Many states that ranked high on the “Rural Education Priority Gauge” had relatively low percentages of rural students in their schools. This reflects the enormous social and economic challenges faced by rural schools in those states, challenges that are often exacerbated because rural schools are not the top priority of the state’s primary policymakers. This means that, in addition to high rates of poverty, high percentages of minority, ELL, or special education students, and low adult education levels, these communities are very frequently under-resourced and do not have a reservoir of local wealth to tap. In contrast, many of the most rural states in the country, even those that face strong demographic and socioeconomic challenges, are much more likely to have successful academic programs that are able to educate and graduate students. The authors attribute this success largely to prevalence within these states of small schools and districts, where local administrators are able to make decisions with input from community members and direct contact with teachers.

States such as these have substantially superior outcomes when compared with many states that are predominantly urban. These more urban states have very large gaps between their indicators for poverty and other challenges and their indicators for policy outcomes. In other words, these states achieved less in their rural schools despite facing fewer disadvantages. The authors attribute many of these problems to the “scale of schooling.” Attempts by these states to impose urban, large-district organizational structures on their rural schools have resulted in less effective educational programs.

Policy Recommendations

In analyzing these results, the authors use their conclusions to make a number of general policy recommendations that are tied to the overall need for increased emphasis on rural education. As might be surmised from their attribution of success in rural education to the “scale of schooling,” the report’s authors come down squarely against consolidation. The authors advocate alternative ways of finding economies of scale, notably emphasizing investment in technologies that would improve a district’s distance learning capacity. They state straightforwardly, “Policymakers cannot invent too many ways to preserve the principal asset of rural education: smaller schools.”

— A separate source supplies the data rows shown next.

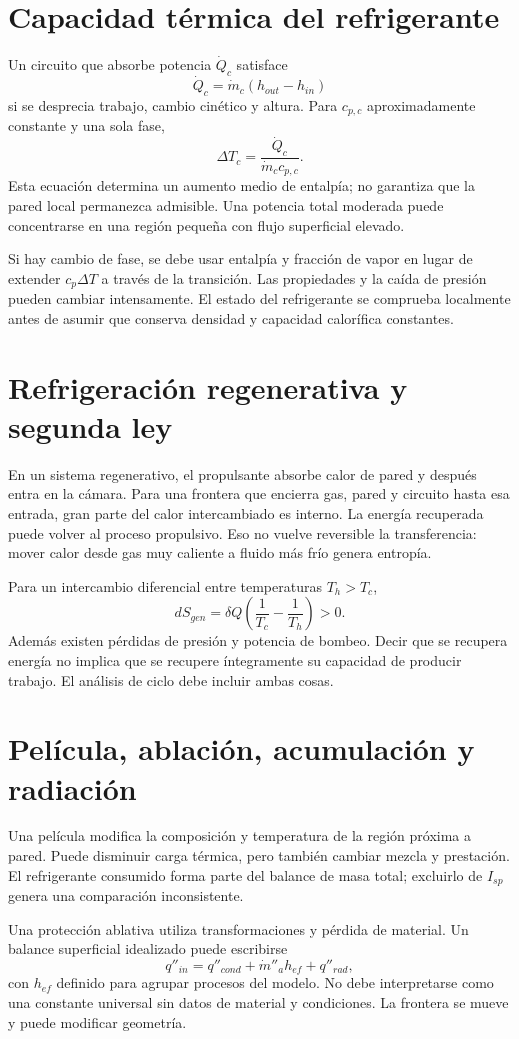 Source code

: \section{Capacidad térmica del refrigerante}
Un circuito que absorbe potencia $\dot Q_c$ satisface
\[
 \dot Q_c=\dot m_c(h_{out}-h_{in})
\]
si se desprecia trabajo, cambio cinético y altura. Para $c_{p,c}$ aproximadamente constante y una sola fase,
\[
 \Delta T_c=\frac{\dot Q_c}{\dot m_cc_{p,c}}.
\]
Esta ecuación determina un aumento medio de entalpía; no garantiza que la pared local permanezca admisible. Una potencia total moderada puede concentrarse en una región pequeña con flujo superficial elevado.

Si hay cambio de fase, se debe usar entalpía y fracción de vapor en lugar de extender $c_p\Delta T$ a través de la transición. Las propiedades y la caída de presión pueden cambiar intensamente. El estado del refrigerante se comprueba localmente antes de asumir que conserva densidad y capacidad calorífica constantes.
\section{Refrigeración regenerativa y segunda ley}
En un sistema regenerativo, el propulsante absorbe calor de pared y después entra en la cámara. Para una frontera que encierra gas, pared y circuito hasta esa entrada, gran parte del calor intercambiado es interno. La energía recuperada puede volver al proceso propulsivo. Eso no vuelve reversible la transferencia: mover calor desde gas muy caliente a fluido más frío genera entropía.

Para un intercambio diferencial entre temperaturas $T_h>T_c$,
\[
 dS_{gen}=\delta Q\left(\frac1{T_c}-\frac1{T_h}\right)>0.
\]
Además existen pérdidas de presión y potencia de bombeo. Decir que se recupera energía no implica que se recupere íntegramente su capacidad de producir trabajo. El análisis de ciclo debe incluir ambas cosas.\cite{MIT09}
\section{Película, ablación, acumulación y radiación}
Una película modifica la composición y temperatura de la región próxima a pared. Puede disminuir carga térmica, pero también cambiar mezcla y prestación. El refrigerante consumido forma parte del balance de masa total; excluirlo de $I_{sp}$ genera una comparación inconsistente.

Una protección ablativa utiliza transformaciones y pérdida de material. Un balance superficial idealizado puede escribirse
\[
 q''_{in}=q''_{cond}+\dot m''_a h_{ef}+q''_{rad},
\]
con $h_{ef}$ definido para agrupar procesos del modelo. No debe interpretarse como una constante universal sin datos de material y condiciones. La frontera se mueve y puede modificar geometría.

Other recommendations include using facilities as public centers that could be equipped with technology and outreach services that would improve the building’s significance and worth for a rural community. The authors strongly advocate for improved poverty and diversity weightings, arguing that many states fail to account for the myriad challenges that accompany high poverty and diversity, especially when they are highly concentrated. Finally, the authors emphasize that the declining populations of many rural areas are not a legitimate reason to decrease the services rendered to the students that are left behind in those areas, noting that improved schools will be an essential part of any reversal of fortune for these struggling communities.

The Rural School and Community Trust is an organization that works to link rural schools in their quest for improvement. Why Rural Matters is an important document for highlighting the particular challenges faced by rural schools, especially in states where they are an often neglected element of a vast public education system. This report, as well as a state-by-state reporting of its results, can be found on the Rural Trust website.